Formal discussions between the Holy See and the Society began in 2009 and reached a critical stage in 2012, when Bishop Bernard Fellay rejected the doctrinal document presented to him on 13 June, evaluating a text proposed by the society on 15 April. Fellay asked Pope Benedict if that document had the Pope's personal approval and the Pope sent him a handwritten letter assuring his direct approval. On 27 June 2013, the society's three remaining bishops (it had expelled Bishop Williamson) formally rejected the Holy See's proposals and on 12 October 2013, Bishop Fellay spoke of Pope Francis as a Modernist.

Cardinal Gerhard Ludwig Müller, Prefect of the Congregation for the Doctrine of the Faith and President of the Pontifical Commission Ecclesia Dei, stated on 22 December 2013 that the leaders of the Society are in schism, having departed from communion with the Church, but that the door is open for them if they change their attitude and accept the Catholic Church's conditions and the Pope as the definitive criterion of membership. In an interview on 12 February 2014, he added that there is no backdoor for admittance, but only the open door of acceptance of the doctrinal preamble presented to the society in 2012. At present, the Society vehemently rejects any proposition that does not either clarify or ultimately reject the ambiguities of the Second Vatican Council documents. The present Superior General of the Society is Bishop Bernard Fellay.

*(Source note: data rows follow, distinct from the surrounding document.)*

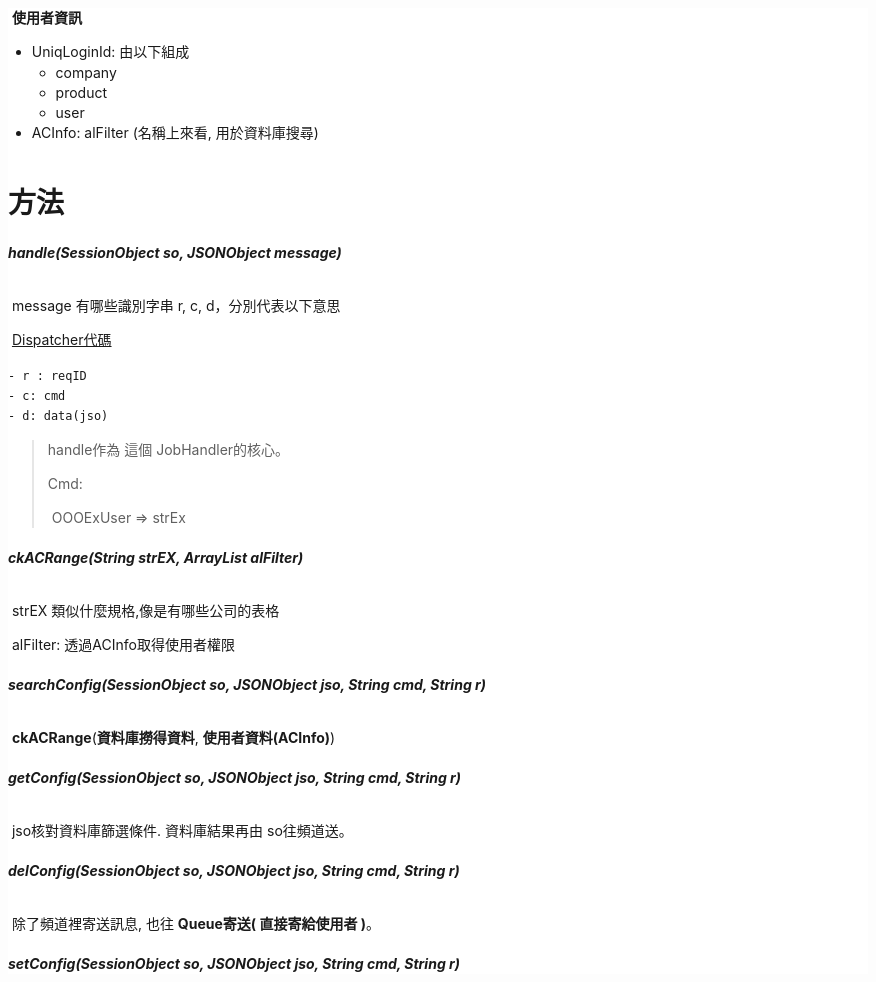 ​	**使用者資訊**

   + UniqLoginId: 由以下組成
        + company 
        + product 
        + user
+ ACInfo: alFilter (名稱上來看, 用於資料庫搜尋)



# 方法

###### **handle(SessionObject so, JSONObject message)**

​	message 有哪些識別字串 r, c, d，分別代表以下意思

​	[Dispatcher代碼](https://sites.google.com/a/icetech.com.tw/singleserver2/home/dispatcher-setting/code)

	- r : reqID
	- c: cmd
	- d: data(jso)

>handle作為 這個 JobHandler的核心。
>
>Cmd:
>
>​	OOOExUser  => strEx
>
>



###### **ckACRange(String strEX, ArrayList<String> alFilter)**

​	strEX 類似什麼規格,像是有哪些公司的表格

​	alFilter: 透過ACInfo取得使用者權限



###### **searchConfig(SessionObject so, JSONObject jso, String cmd, String r)**

​	**ckACRange**(**資料庫撈得資料**, **使用者資料(ACInfo)**)



###### **getConfig(SessionObject so, JSONObject jso, String cmd, String r)**

​	jso核對資料庫篩選條件. 資料庫結果再由 so往頻道送。

###### **delConfig(SessionObject so, JSONObject jso, String cmd, String r)**

​	除了頻道裡寄送訊息, 也往 **Queue寄送( 直接寄給使用者 )**。  

###### **setConfig(SessionObject so, JSONObject jso, String cmd, String r)**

Foundation and early history

Like the Traditionalist Catholic movement in general, the SSPX was born out of opposition to changes in the Catholic Church that followed the Second Vatican Council (1962–1965). The founder and central figure of the society was the French prelate Archbishop Marcel Lefebvre, who had previously served the Catholic Church as apostolic delegate to French-speaking Africa, Archbishop of Dakar, and superior general of the Holy Ghost Fathers, a missionary order of priests. In May 1970, shortly after his retirement as Vicar General of the Holy Ghost Fathers, Lefebvre was approached by 11 French seminarians in Rome, who were criticized for their adherence to the traditional doctrines of the Catholic Church. They sought Lefebvre's advice on a conservative seminary where they could complete their studies. He directed them to the still conservative University of Fribourg, in Switzerland. But soon, the University had become as liberal as anywhere else.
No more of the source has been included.